Separate by Header - Use this option to indicate the table width by the header. If some rows run beyond the header width, they will be cut. A header is required for such a table.

 

By Border - Use this option to indicate the table borders (limits) exactly as they appear in the document.

 

Horizontal Repeating - Indicates a series of tables with horizontal repeating pattern. A header is required for such a table.

Table- Horizontal repeating

 

Advanced options:

 

Search for similar -  Used in cases where a table spans over multiple pages and all sections have headers. In this case the system searches for a similar header in the "spilled" table.  

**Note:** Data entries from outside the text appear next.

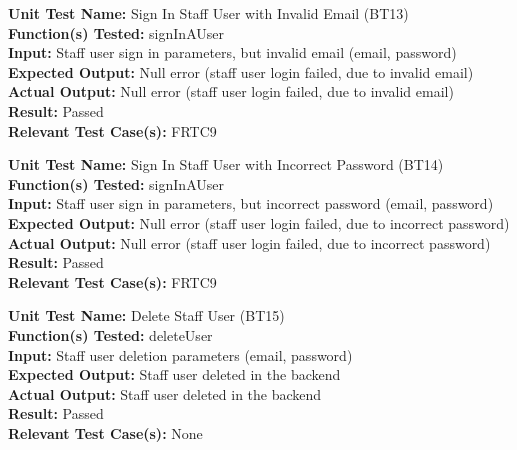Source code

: \documentclass[12pt, titlepage]{article}
\begin{document}
\begin{mdframed}[linewidth=0.5mm]
  \textbf{Unit Test Name:} Sign In Staff User with Invalid Email (BT13) \\
  \textbf{Function(s) Tested:} signInAUser \\
  \textbf{Input:} Staff user sign in parameters, but invalid email (email, password) \\
  \textbf{Expected Output:} Null error (staff user login failed, due to invalid email) \\
  \textbf{Actual Output:} Null error (staff user login failed, due to invalid email) \\
  \textbf{Result:} Passed \\
  \textbf{Relevant Test Case(s):} FRTC9
\end{mdframed}

\begin{mdframed}[linewidth=0.5mm]
  \textbf{Unit Test Name:} Sign In Staff User with Incorrect Password (BT14) \\
  \textbf{Function(s) Tested:} signInAUser \\
  \textbf{Input:} Staff user sign in parameters, but incorrect password (email, password) \\
  \textbf{Expected Output:} Null error (staff user login failed, due to incorrect password) \\
  \textbf{Actual Output:} Null error (staff user login failed, due to incorrect password) \\
  \textbf{Result:} Passed \\
  \textbf{Relevant Test Case(s):} FRTC9
\end{mdframed}

\begin{mdframed}[linewidth=0.5mm]
  \textbf{Unit Test Name:} Delete Staff User (BT15) \\
  \textbf{Function(s) Tested:} deleteUser \\
  \textbf{Input:} Staff user deletion parameters (email, password) \\
  \textbf{Expected Output:} Staff user deleted in the backend \\
  \textbf{Actual Output:} Staff user deleted in the backend \\
  \textbf{Result:} Passed \\
  \textbf{Relevant Test Case(s):} None
\end{mdframed}
\end{document}
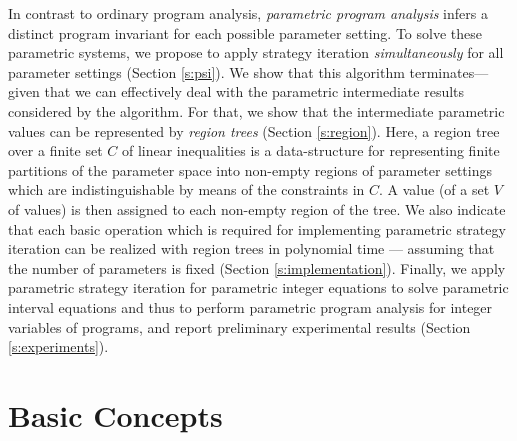 \documentclass[a4paper]{easychair}
\begin{document}
In contrast to ordinary program analysis,
\emph{parametric program analysis} infers a distinct program invariant 
for each possible parameter setting.
To solve these parametric systems,
we propose to apply strategy iteration \emph{simultaneously} for all parameter settings 
(Section \ref{s:psi}).
We show that this algorithm terminates---given that we can effectively deal
with the parametric intermediate results considered by the algorithm.
For that, we show that
the intermediate parametric values can be represented 
by \emph{region trees} (Section \ref{s:region}).
Here, a region tree over a finite set $C$ of linear inequalities is a data-structure
for representing finite partitions of the parameter space into non-empty regions of parameter settings which
are indistinguishable by means of the constraints in $C$. 
A value (of a set $V$ of values) is then assigned to each non-empty region of the tree. We also indicate that
each basic operation which is required for implementing parametric strategy iteration 
can be realized with region trees in polynomial time --- assuming that the number of parameters is fixed
(Section \ref{s:implementation}).
Finally, we apply parametric strategy iteration for parametric integer equations
to solve parametric interval equations and thus to perform
parametric program analysis
for integer variables of programs, and report preliminary experimental results 
(Section \ref{s:experiments}).


\section{Basic Concepts}\label{s:basics}
\end{document}
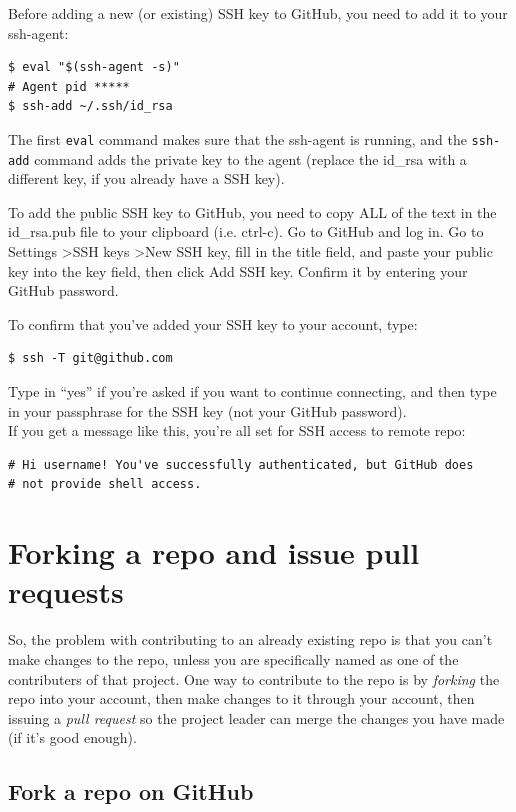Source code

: \documentclass[a4paper, 12pt]{article}
\begin{document}
Before adding a new (or existing) SSH key to GitHub, you need to add it to your ssh-agent:
\begin{lstlisting}
$ eval "$(ssh-agent -s)"
# Agent pid *****
$ ssh-add ~/.ssh/id_rsa
\end{lstlisting}
The first \verb|eval| command makes sure that the ssh-agent is running, and the \verb|ssh-add| command adds the private key to the agent (replace the id\_rsa with a different key, if you already have a SSH key).

To add the public SSH key to GitHub, you need to copy ALL of the text in the id\_rsa.pub file to your clipboard (i.e. ctrl-c).
Go to GitHub and log in.
Go to Settings \textgreater SSH keys \textgreater New SSH key, fill in the title field, and paste your public key into the key field, then click Add SSH key.
Confirm it by entering your GitHub password.

To confirm that you've added your SSH key to your account, type:
\begin{lstlisting}
$ ssh -T git@github.com
\end{lstlisting}
Type in ``yes'' if you're asked if you want to continue connecting, and then type in your passphrase for the SSH key (not your GitHub password).\\
If you get a message like this, you're all set for SSH access to remote repo:
\begin{lstlisting}
# Hi username! You've successfully authenticated, but GitHub does
# not provide shell access.
\end{lstlisting}

\section*{Forking a repo and issue pull requests}

So, the problem with contributing to an already existing repo is that you can't make changes to the repo, unless you are specifically named as one of the contributers of that project.
One way to contribute to the repo is by {\itshape forking} the repo into your account, then make changes to it through your account, then issuing a {\itshape pull request} so the project leader can merge the changes you have made (if it's good enough).

\subsection*{Fork a repo on GitHub}
\end{document}
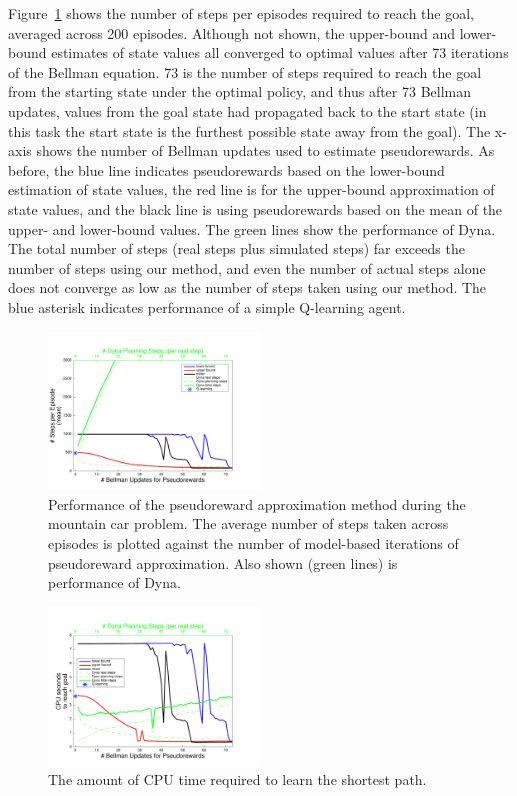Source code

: \documentclass[letterpaper]{article}
\begin{document}
Figure~\ref{fig:mc1} shows the number of steps per episodes required to reach the goal, averaged across 200 episodes. Although not shown, the upper-bound and lower-bound estimates of state values all converged to optimal values after 73 iterations of the Bellman equation. 73 is the number of steps required to reach the goal from the starting state under the optimal policy, and thus after 73 Bellman updates, values from the goal state had propagated back to the start state (in this task the start state is the furthest possible state away from the goal). The x-axis shows the number of Bellman updates used to estimate pseudorewards. As before, the blue line indicates pseudorewards based on the lower-bound estimation of state values, the red line is for the upper-bound approximation of state values, and the black line is using pseudorewards based on the mean of the upper- and lower-bound values. The green lines show the performance of Dyna. The total number of steps (real steps plus simulated steps) far exceeds the number of steps using our method, and even the number of actual steps alone does not converge as low as the number of steps taken using our method. The blue asterisk indicates performance of a simple Q-learning agent.

\begin{figure}[t]
\centering
\includegraphics[width=0.5\textwidth]{MC_learning_vs_PRiterations_DYNA_mean}
\caption{Performance of the pseudoreward approximation method during the mountain car problem. The average number of steps taken across episodes is plotted against the number of model-based iterations of pseudoreward approximation. Also shown (green lines) is performance of Dyna.}
\label{fig:mc1}
\end{figure}

\begin{figure}[ht]
\centering
\includegraphics[width=0.5\textwidth]{MC_cpus_vs_PRiterations_DYNA_toGoal}
\caption{The amount of CPU time required to learn the shortest path.}
\label{fig:mc2}
\end{figure}
\end{document}
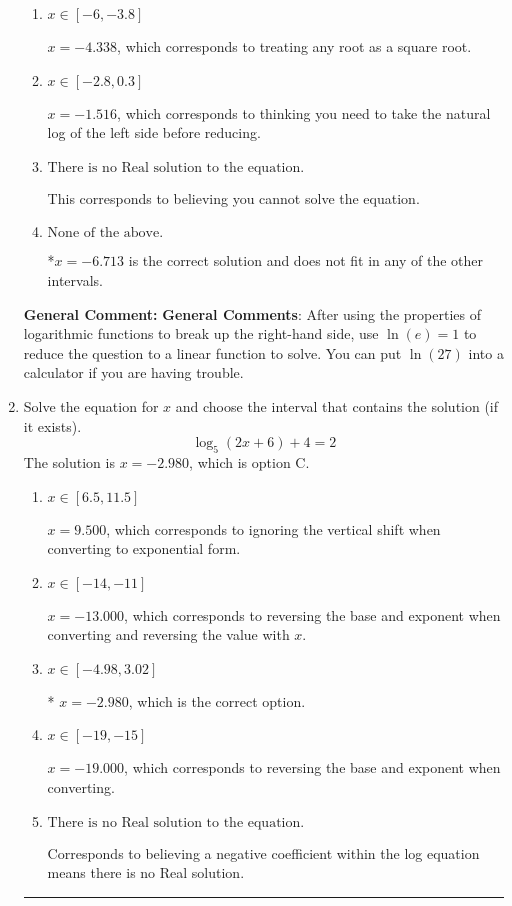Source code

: \documentclass{extbook}[14pt]
\newcommand{\litem}[1]{\item #1

\rule{\textwidth}{0.4pt}}
\begin{document}
\begin{enumerate}
{\begin{enumerate}[label=\Alph*.]
$x = 6.713$, which is the negative of the correct solution.
\item \( x \in [-6, -3.8] \)

$x = -4.338$, which corresponds to treating any root as a square root.
\item \( x \in [-2.8, 0.3] \)

$x = -1.516$, which corresponds to thinking you need to take the natural log of the left side before reducing.
\item \( \text{There is no Real solution to the equation.} \)

This corresponds to believing you cannot solve the equation.
\item \( \text{None of the above.} \)

*$x = -6.713$ is the correct solution and does not fit in any of the other intervals.
\end{enumerate}

\textbf{General Comment:} \textbf{General Comments}: After using the properties of logarithmic functions to break up the right-hand side, use $\ln(e) = 1$ to reduce the question to a linear function to solve. You can put $\ln(27)$ into a calculator if you are having trouble.
}
\litem{
Solve the equation for $x$ and choose the interval that contains the solution (if it exists).
\[ \log_{5}{(2x+6)}+4 = 2 \]The solution is \( x = -2.980 \), which is option C.\begin{enumerate}[label=\Alph*.]
\item \( x \in [6.5, 11.5] \)

$x = 9.500$, which corresponds to ignoring the vertical shift when converting to exponential form.
\item \( x \in [-14, -11] \)

$x = -13.000$, which corresponds to reversing the base and exponent when converting and reversing the value with $x$.
\item \( x \in [-4.98, 3.02] \)

* $x = -2.980$, which is the correct option.
\item \( x \in [-19, -15] \)

$x = -19.000$, which corresponds to reversing the base and exponent when converting.
\item \( \text{There is no Real solution to the equation.} \)

Corresponds to believing a negative coefficient within the log equation means there is no Real solution.
\end{enumerate}

}
\end{enumerate}
\end{document}
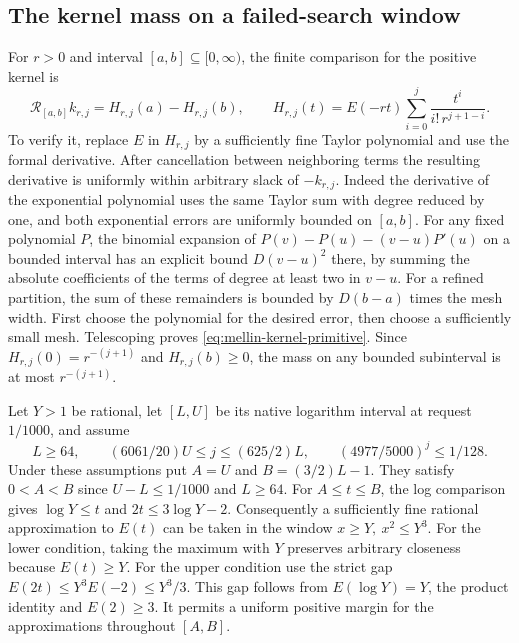 \documentclass[11pt]{amsart}
\theoremstyle{definition}
\theoremstyle{remark}
\numberwithin{equation}{section}
\begin{document}
\subsection{The kernel mass on a failed-search window}
\label{sec:mellin-window-bound}

For \(r>0\) and interval \([a,b]\subseteq[0,\infty)\),
the finite comparison for the positive kernel is
\begin{equation}\label{eq:mellin-kernel-primitive}
 \mathcal R_{[a,b]} k_{r,j}=H_{r,j}(a)-H_{r,j}(b),\qquad
 H_{r,j}(t)=E(-rt)\sum_{i=0}^j\frac{t^i}{i!\,r^{j+1-i}} .
\end{equation}
To verify it, replace \(E\) in \(H_{r,j}\) by a sufficiently
fine Taylor polynomial and use the formal derivative.
After cancellation between neighboring terms the resulting derivative
is uniformly within arbitrary slack of \(-k_{r,j}\).
Indeed the derivative of the exponential polynomial uses the
same Taylor sum with degree reduced by one, and both exponential
errors are uniformly bounded on \([a,b]\).
For any fixed polynomial \(P\), the binomial expansion of
\(P(v)-P(u)-(v-u)P'(u)\) on a bounded interval has an explicit
bound \(D(v-u)^2\) there, by summing the absolute coefficients
of the terms of degree at least two in \(v-u\).
For a refined partition, the sum of these remainders is bounded
by \(D(b-a)\) times the mesh width. First choose the polynomial
for the desired error, then choose a sufficiently small mesh.
Telescoping proves \eqref{eq:mellin-kernel-primitive}.
Since \(H_{r,j}(0)=r^{-(j+1)}\) and \(H_{r,j}(b)\ge0\), the
mass on any bounded subinterval is at most \(r^{-(j+1)}\).

Let \(Y>1\) be rational, let \([L,U]\) be its native
logarithm interval at request \(1/1000\), and assume
\[
     L\ge64,\qquad (6061/20)U\le j\le(625/2)L,\qquad
                      (4977/5000)^j\le1/128.
\]
Under these assumptions put \(A=U\) and \(B=(3/2)L-1\).
They satisfy \(0<A<B\) since \(U-L\le1/1000\)
and \(L\ge64\).
For \(A\le t\le B\), the log comparison gives
\(\log Y\le t\) and \(2t\le3\log Y-2\).
Consequently a sufficiently fine rational approximation to \(E(t)\)
can be taken in the window \(x\ge Y,\ x^2\le Y^3\).
For the lower condition, taking the maximum with \(Y\) preserves
arbitrary closeness because \(E(t)\ge Y\).
For the upper condition use the strict gap
\(E(2t)\le Y^3 E(-2)\le Y^3/3\).
This gap follows from \(E(\log Y)=Y\), the product identity and
\(E(2)\ge3\). It permits a uniform positive margin for the
approximations throughout \([A,B]\).
\end{document}
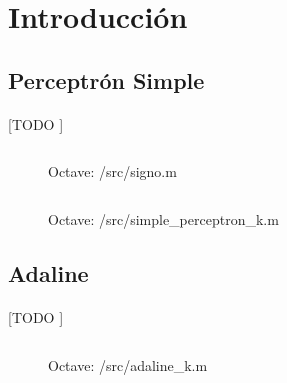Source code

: \documentclass{article}
\begin{document}
	\maketitle %

	\thispagestyle{fancy} %



	\begin{abstract}
		\noindent [TODO ]
	\end{abstract}



	\section{Introducción}
	\label{sec:introducción}

		\subsection{Perceptrón Simple}
		\label{sec:simple_perceptron}

			\paragraph{}
			[TODO ]


			\begin{figure}[h]
				\centering
				\inputminted{octave}{./code/signo.m}
				\caption{Octave: /src/signo.m}
				\label{code:signo}
			\end{figure}

			\begin{figure}[h]
				\centering
				\inputminted{octave}{./code/simple_perceptron_k.m}
				\caption{Octave: /src/simple\_perceptron\_k.m}
				\label{code:simple_perceptron}
			\end{figure}

		\subsection{Adaline}
		\label{sec:adaline}

			\paragraph{}
			[TODO ]

			\begin{figure}[h]
				\centering
				\inputminted{octave}{./code/adaline_k.m}
				\caption{Octave: /src/adaline\_k.m}
				\label{code:adalne}
			\end{figure}
\end{document}
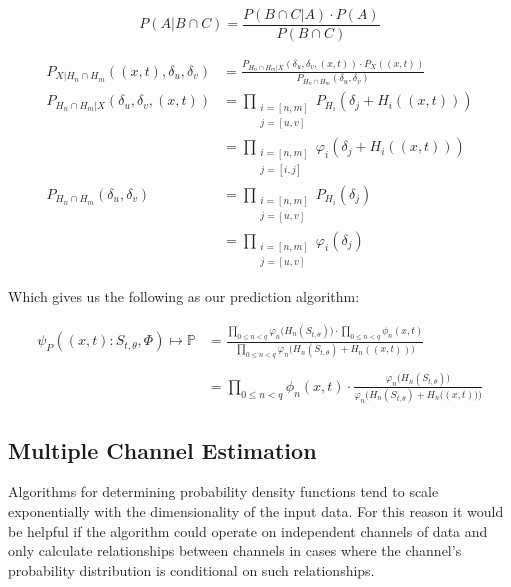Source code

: \documentclass[10pt]{article}
\begin{document}
\[ P(A|B \cap C) = \frac{ P(B \cap C|A) \cdot P(A) }{ P(B \cap C) } \]

\begin{align}
P_{X|H_n \cap H_m} \left( (x,t), \delta_u, \delta_v \right) &=
	\frac { P_{H_n \cap H_m | X} \left( \delta_u, \delta_v, (x,t) \right) \cdot P_X \left( (x,t) \right) } { P_{H_n \cap H_m} \left( \delta_u, \delta_v \right) } \nonumber \\
P_{H_n \cap H_m | X} \left( \delta_u, \delta_v, (x,t) \right) &= 
	\prod_{\substack{i=[n,m] \\ j=[u,v]}} P_{H_i} \left( \delta_j + H_i((x,t)) \right) \nonumber 
\\
&= \prod_{\substack{i=[n,m]\\j=[i,j]}} \varphi_i \left( \delta_j + H_i((x,t)) \right) \\
P_{H_n \cap H_m} \left( \delta_u, \delta_v \right) &= 
	\prod_{\substack{i=[n,m]\\j=[u,v]}} P_{H_i} \left( \delta_j \right) \nonumber 
\\
&= \prod_{\substack{i=[n,m]\\j=[u,v]}} \varphi_i( \delta_j )
\end{align}

Which gives us the following as our prediction algorithm:

\begin{align}
\psi_P \left( (x,t) :S_{t,\theta}, \Phi \right) \mapsto \mathbb{P} 
	&= \frac{ \prod_{0 \le n < q} \varphi_n \big( H_n(S_{t,\theta}) \big) \cdot \prod_{0 \le n < q} \phi_n(x,t) }{ \prod_{0 \le n < q} \varphi_n \big( H_n(S_{t,\theta}) + H_n((x,t)) \big) }  \nonumber \\
\nonumber \\
&= \prod_{0 \le n < q} \phi_n(x,t) \cdot \frac{ \varphi_n \Big( H_n(S_{t,\theta}) \Big) }{ \varphi_n \Big( H_n(S_{t,\theta}) + H_n\big((x,t)\big) \Big) }
\end{align}


\subsection{Multiple Channel Estimation}
Algorithms for determining probability density functions tend to scale exponentially with the dimensionality of the input data.  For this reason it would be helpful if the algorithm could operate on independent channels of data and only calculate relationships between channels in cases where the channel's probability distribution is conditional on such relationships.
\end{document}

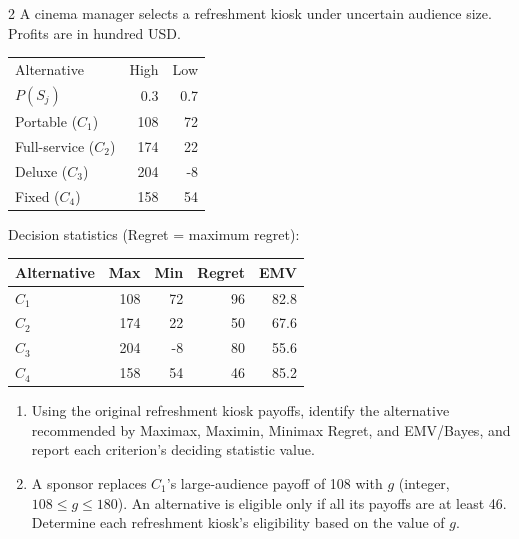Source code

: \begin{multicols}{2}
\raggedcolumns
{}
A cinema manager selects a refreshment kiosk under uncertain audience size. Profits are in hundred USD.

\begin{center}\small\setlength{\tabcolsep}{4pt}
	\begin{tabular}{lrr}\toprule
		Alternative & High & Low\\
		$P(S_j)$ & 0.3 & 0.7\\ \midrule
				Portable ($C_1$) & 108 & 72\\
		Full-service ($C_2$) & 174 & 22\\
		Deluxe ($C_3$) & 204 & -8\\
		Fixed ($C_4$) & 158 & 54\\
		\bottomrule
	\end{tabular}
\end{center} \vspace{-3mm}

Decision statistics (Regret = maximum regret):

\begin{center}\small\setlength{\tabcolsep}{4pt}
	\begin{tabular}{lrrrr}\toprule
		Alternative & Max & Min & Regret & EMV\\ \midrule
				$C_1$ & 108 & 72 & 96 & 82.8\\
		$C_2$ & 174 & 22 & 50 & 67.6\\
		$C_3$ & 204 & -8 & 80 & 55.6\\
		$C_4$ & 158 & 54 & 46 & 85.2\\
		\bottomrule
	\end{tabular}
\end{center}

\begin{enumerate}[label=\textbf{(\alph*)},leftmargin=*]
	\item Using the original refreshment kiosk payoffs, identify the alternative recommended by Maximax, Maximin, Minimax Regret, and EMV/Bayes, and report each criterion's deciding statistic value. 

	\item A sponsor replaces $C_1$'s large-audience payoff of 108 with $g$ (integer, $108\leq g\leq180$). An alternative is eligible only if all its payoffs are at least 46. Determine each refreshment kiosk's eligibility based on the value of $g$. 


\end{enumerate}
\end{multicols}
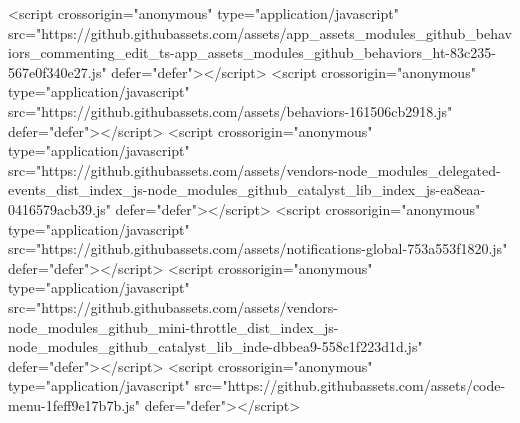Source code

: <script crossorigin="anonymous" type="application/javascript" src="https://github.githubassets.com/assets/app_assets_modules_github_behaviors_commenting_edit_ts-app_assets_modules_github_behaviors_ht-83c235-567e0f340e27.js" defer="defer"></script>
<script crossorigin="anonymous" type="application/javascript" src="https://github.githubassets.com/assets/behaviors-161506cb2918.js" defer="defer"></script>
<script crossorigin="anonymous" type="application/javascript" src="https://github.githubassets.com/assets/vendors-node_modules_delegated-events_dist_index_js-node_modules_github_catalyst_lib_index_js-ea8eaa-0416579acb39.js" defer="defer"></script>
<script crossorigin="anonymous" type="application/javascript" src="https://github.githubassets.com/assets/notifications-global-753a553f1820.js" defer="defer"></script>
<script crossorigin="anonymous" type="application/javascript" src="https://github.githubassets.com/assets/vendors-node_modules_github_mini-throttle_dist_index_js-node_modules_github_catalyst_lib_inde-dbbea9-558c1f223d1d.js" defer="defer"></script>
<script crossorigin="anonymous" type="application/javascript" src="https://github.githubassets.com/assets/code-menu-1feff9e17b7b.js" defer="defer"></script>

Table - search for similar

 

Merge rows - When selected, the system identifies empty cells as being part of the cell above or below and merges them together. It is recommended to select this option even when the training table does not have empty cells as they may appear in other documents of the same type.  

Table- merge rows        

 

Merge columns  - When selected, the system identifies inconsistencies in cell size and may correct it by merging columns together. It is recommended to select this option even if it is not necessary for the training table.

 

Table- merge columns

 

Maintain minimum fill ratio - Minimum Fill Ratio is the percentage of cells that are allowed to remain empty in a found table. Table headers are not taken into account.

 

Table- fill min

 

Horizontally bound - Use this option to prevent the parser from jumping over the table's vertical borders to other objects that might be placed next to it, when reconstructing the table.

 

Maintain original cells - When this option is selected, the parser attempts to parse the table with the original structure (multi-row cells, and so on), thus reducing the chance that unnecessary rows/columns will be created. This option is relevant for documents that have visually separated borders, such as when there are black border lines in the table. This feature is turned on by default; however, it may be important to turn it off in cases when a table has a complex structure or does not have borders between columns.

 

Table -Maintain Original Cels

 

After selecting the parsing option and clicking OK, the table is processed and constructed in a new table grid. The table is highlighted in yellow and if a header is recognized, it is highlighted in a darker color. It is also possible to extend the header to more than one row by right-clicking on the table and adjusting the Header rows number.  

 

Table created

Additional columns can be added to the table by clicking on the + button on top left corner and dragging the column borders to adjust the column width. To delete rows, resize the table so that rows outside of the table grid will be deleted.